Of the sum collected from cases closed last year, S$406.6 million consisted of late payments recovered from an average of 3,600 employers each month, the CPF Board said yesterday.

In cases of underpayment or non-payment — where S$16.6 million in arrears was recovered — most of the errant 3,900 employers were from small and medium enterprises (SMEs) in the security, cleaning, and food and beverage industries, which observers whom TODAY spoke to said might reflect the struggles that SMEs have with cash flow and the manpower crunch.

In a statement, the CPF Board attributed the spike to the result of a step-up in enforcement efforts and an increase in awareness of employment rights among workers.

On the enforcement front, the CPF Board increased its number of inspections from 500 to 5,000 each year.

Referring to the WorkRight campaign — launched in 2012 to improve compliance with the Employment Act and the CPF Act — Mr Ng Hock Keong, director of Enforcement Division at the CPF Board, said: “This has enabled us to take swifter action against errant employers, as more workers are now coming forward to check their CPF entitlements.”

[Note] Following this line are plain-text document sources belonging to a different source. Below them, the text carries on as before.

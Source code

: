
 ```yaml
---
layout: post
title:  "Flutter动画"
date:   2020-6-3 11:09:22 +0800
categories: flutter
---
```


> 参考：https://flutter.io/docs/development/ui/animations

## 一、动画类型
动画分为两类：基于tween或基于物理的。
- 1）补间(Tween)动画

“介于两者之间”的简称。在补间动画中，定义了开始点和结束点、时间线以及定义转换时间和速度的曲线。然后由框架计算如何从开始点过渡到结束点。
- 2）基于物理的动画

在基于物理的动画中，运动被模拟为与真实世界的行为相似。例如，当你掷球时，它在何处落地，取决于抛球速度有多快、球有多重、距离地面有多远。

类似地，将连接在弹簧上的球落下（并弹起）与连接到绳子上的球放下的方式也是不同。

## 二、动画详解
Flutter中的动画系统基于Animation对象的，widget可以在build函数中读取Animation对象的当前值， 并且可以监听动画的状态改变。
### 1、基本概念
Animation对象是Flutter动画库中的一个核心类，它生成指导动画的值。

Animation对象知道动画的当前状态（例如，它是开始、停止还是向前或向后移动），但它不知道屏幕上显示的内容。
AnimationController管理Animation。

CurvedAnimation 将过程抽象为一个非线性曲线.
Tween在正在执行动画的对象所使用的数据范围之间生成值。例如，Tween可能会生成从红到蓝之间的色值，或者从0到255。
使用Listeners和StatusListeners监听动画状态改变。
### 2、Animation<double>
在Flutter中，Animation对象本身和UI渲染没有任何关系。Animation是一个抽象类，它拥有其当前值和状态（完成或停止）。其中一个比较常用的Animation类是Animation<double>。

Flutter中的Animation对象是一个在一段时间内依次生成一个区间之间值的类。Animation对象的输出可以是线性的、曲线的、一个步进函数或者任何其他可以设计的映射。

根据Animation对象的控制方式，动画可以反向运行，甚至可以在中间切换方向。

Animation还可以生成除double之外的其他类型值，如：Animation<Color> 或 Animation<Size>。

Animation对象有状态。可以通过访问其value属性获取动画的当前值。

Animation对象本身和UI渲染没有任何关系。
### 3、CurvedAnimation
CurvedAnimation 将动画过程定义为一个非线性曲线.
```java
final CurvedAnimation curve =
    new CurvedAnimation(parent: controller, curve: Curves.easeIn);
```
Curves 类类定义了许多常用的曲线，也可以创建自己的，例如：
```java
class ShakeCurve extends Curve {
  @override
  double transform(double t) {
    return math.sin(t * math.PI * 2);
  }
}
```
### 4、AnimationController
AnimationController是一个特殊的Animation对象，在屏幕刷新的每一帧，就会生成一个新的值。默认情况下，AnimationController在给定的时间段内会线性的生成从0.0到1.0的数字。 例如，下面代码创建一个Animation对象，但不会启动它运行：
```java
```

For instance, two part-time employees at a minimart phoned the WorkRight hotline to report that their employer had not paid their CPF contributions since 2004. Upon investigation, the CPF Board recovered more than S$20,000 in unpaid CPF contributions for the pair, as well as more than S$80,000 in CPF contributions owed to more than 20 of the minimart’s employees.

The number of errant employers hauled to court also edged up last year — 202 were convicted for late payment, while 41 were convicted of non-payment and underpayment, compared with 180 and 39, respectively, in 2012. Among these employers is Cellcity, a telecommunications company that was fined S$9,000 and S$9,600 on two occasions for a total of 12 counts of late payment. Another company, RPM Media, was fined S$6,000 for four counts of non-payment.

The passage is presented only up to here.